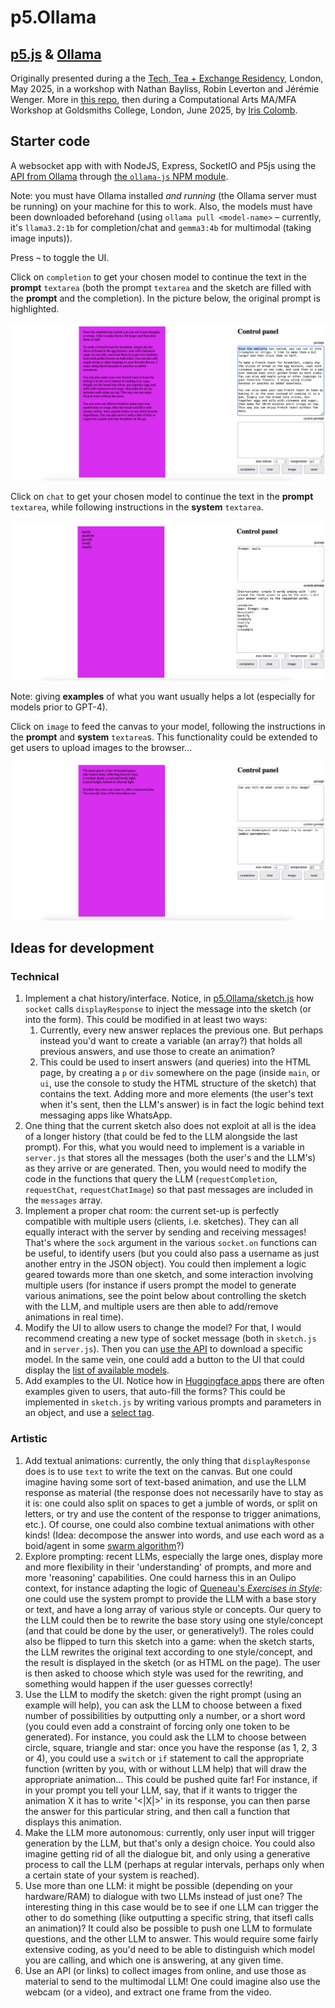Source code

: # p5.Ollama

## [p5.js](https://p5js.org/) & [Ollama](https://ollama.com/)

Originally presented during a the [Tech, Tea + Exchange Residency](https://www.tate.org.uk/whats-on/tate-modern/electric-dreams/tech-tea--exchange), London, May 2025, in a workshop with Nathan Bayliss, Robin Leverton and Jérémie Wenger. More in [this repo](https://github.com/jchwenger/TECH-TEA-EXCHANGE), then during a Computational Arts MA/MFA Workshop at Goldsmiths College, London, June 2025, by [Iris Colomb](https://iriscolomb.com/). 

## Starter code

A websocket app with with NodeJS, Express, SocketIO and P5js using the [API from Ollama](https://github.com/ollama/ollama/blob/main/docs/api.md) through [the `ollama-js` NPM module](https://github.com/ollama/ollama-js).

Note: you must have Ollama installed *and running* (the Ollama server must be running) on your machine for this to work. Also, the models must have been downloaded beforehand (using `ollama pull <model-name>` – currently, it's `llama3.2:1b` for completion/chat and `gemma3:4b` for multimodal (taking image inputs)).

Press `¬` to toggle the UI.

Click on `completion` to get your chosen model to continue the text in the **prompt** `textarea` (both the prompt `textarea` and the sketch are filled with the **prompt** and the completion). In the picture below, the original prompt is highlighted. 

![ollama, completion](pics/ollama-completion.png)

Click on `chat` to get your chosen model to continue the text in the **prompt** `textarea`, while following instructions in the **system** `textarea`.

![ollama, chat style](pics/ollama-chat.png)

Note: giving **examples** of what you want usually helps a lot (especially for models prior to GPT-4).

Click on `image` to feed the canvas to your model, following the instructions in the **prompt** and **system** `textarea`s. This functionality could be extended to get users to upload images to the browser...

![ollama, image](pics/ollama-image.png)

## Ideas for development

### Technical

1. Implement a chat history/interface. Notice, in [p5.Ollama/sketch.js](p5.Ollama/sketch.js) how `socket` calls `displayResponse` to inject the message into the sketch (or into the form). This could be modified in at least two ways:
   1. Currently, every new answer replaces the previous one. But perhaps instead you'd want to create a variable (an array?) that holds all previous answers, and use those to create an animation?
   2. This could be used to insert answers (and queries) into the HTML page, by creating a `p` or `div` somewhere on the page (inside `main`, or `ui`, use the console to study the HTML structure of the sketch) that contains the text. Adding more and more elements (the user's text when it's sent, then the LLM's answer) is in fact the logic behind text messaging apps like WhatsApp.
2. One thing that the current sketch also does not exploit at all is the idea of a longer history (that could be fed to the LLM alongside the last prompt). For this, what you would need to implement is a variable in `server.js` that stores all the messages (both the user's and the LLM's) as they arrive or are generated. Then, you would need to modify the code in the functions that query the LLM (`requestCompletion`, `requestChat`, `requestChatImage`) so that past messages are included in the `messages` array.
3. Implement a proper chat room: the current set-up is perfectly compatible with multiple users (clients, i.e. sketches). They can all equally interact with the server by sending and receiving messages! That's where the `sock` argument in the various `socket.on` functions can be useful, to identify users (but you could also pass a username as just another entry in the JSON object). You could then implement a logic geared towards more than one sketch, and some interaction involving multiple users (for instance if users prompt the model to generate various animations, see the point below about controlling the sketch with the LLM, and multiple users are then able to add/remove animations in real time).
4. Modify the UI to allow users to change the model? For that, I would recommend creating a new type of socket message (both in `sketch.js` and in `server.js`). Then you can [use the API](https://github.com/ollama/ollama-js?tab=readme-ov-file#pull) to download a specific model. In the same vein, one could add a button to the UI that could display the [list of available models](https://github.com/ollama/ollama-js?tab=readme-ov-file#list).
5. Add examples to the UI. Notice how in [Huggingface apps](https://huggingface.co/spaces/Qwen/Qwen3-Demo) there are often examples given to users, that auto-fill the forms? This could be implemented in `sketch.js` by writing various prompts and parameters in an object, and use a [select tag](https://www.w3schools.com/tags/tag_select.asp).

### Artistic

1. Add textual animations: currently, the only thing that `displayResponse` does is to use `text` to write the text on the canvas. But one could imagine having some sort of text-based animation, and use the LLM response as material (the response does not necessarily have to stay as it is: one could also split on spaces to get a jumble of words, or split on letters, or try and use the content of the response to trigger animations, etc.). Of course, one could also combine textual animations with other kinds! (Idea: decompose the answer into words, and use each word as a boid/agent in some [swarm algorithm](https://thecodingtrain.com/tracks/the-nature-of-code-2/noc/5-autonomous-agents/1-steering-agents)?)
2. Explore prompting: recent LLMs, especially the large ones, display more and more flexibility in their 'understanding' of prompts, and more and more 'reasoning' capabilities. One could harness this in an Oulipo context, for instance adapting the logic of [Queneau's *Exercises in Style*](https://en.wikipedia.org/wiki/Exercises_in_Style): one could use the system prompt to provide the LLM with a base story or text, and have a long array of various style or concepts. Our query to the LLM could then be to rewrite the base story using one style/concept (and that could be done by the user, or generatively!). The roles could also be flipped to turn this sketch into a game: when the sketch starts, the LLM rewrites the original text according to one style/concept, and the result is displayed in the sketch (or as HTML on the page). The user is then asked to choose which style was used for the rewriting, and something would happen if the user guesses correctly!
3. Use the LLM to modify the sketch: given the right prompt (using an example will help), you can ask the LLM to choose between a fixed number of possibilities by outputting only a number, or a short word (you could even add a constraint of forcing only one token to be generated). For instance, you could ask the LLM to choose between circle, square, triangle and star: once you have the response (as 1, 2, 3 or 4), you could use a `switch` or `if` statement to call the appropriate function (written by you, with or without LLM help) that will draw the appropriate animation... This could be pushed quite far! For instance, if in your prompt you tell your LLM, say, that if it wants to trigger the animation X it has to write '<|X|>' in its response, you can then parse the answer for this particular string, and then call a function that displays this animation.
4. Make the LLM more autonomous: currently, only user input will trigger generation by the LLM, but that's only a design choice. You could also imagine getting rid of all the dialogue bit, and only using a generative process to call the LLM (perhaps at regular intervals, perhaps only when a certain state of your system is reached).
5. Use more than one LLM: it might be possible (depending on your hardware/RAM) to dialogue with two LLMs instead of just one? The interesting thing in this case would be to see if one LLM can trigger the other to do something (like outputting a specific string, that itsefl calls an animation)? It could also be possible to push one LLM to formulate questions, and the other LLM to answer. This would require some fairly extensive coding, as you'd need to be able to distinguish which model you are calling, and which one is answering, at any given time.
6. Use an API (or links) to collect images from online, and use those as material to send to the multimodal LLM! One could imagine also use the webcam (or a video), and extract one frame from the video.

• • • • • • •

* _DESCRIPTION OF THE TASK_:
Within the material above, find the lines that hold "spaces" and report only how many there are.

* _TASK SOLUTION_:
2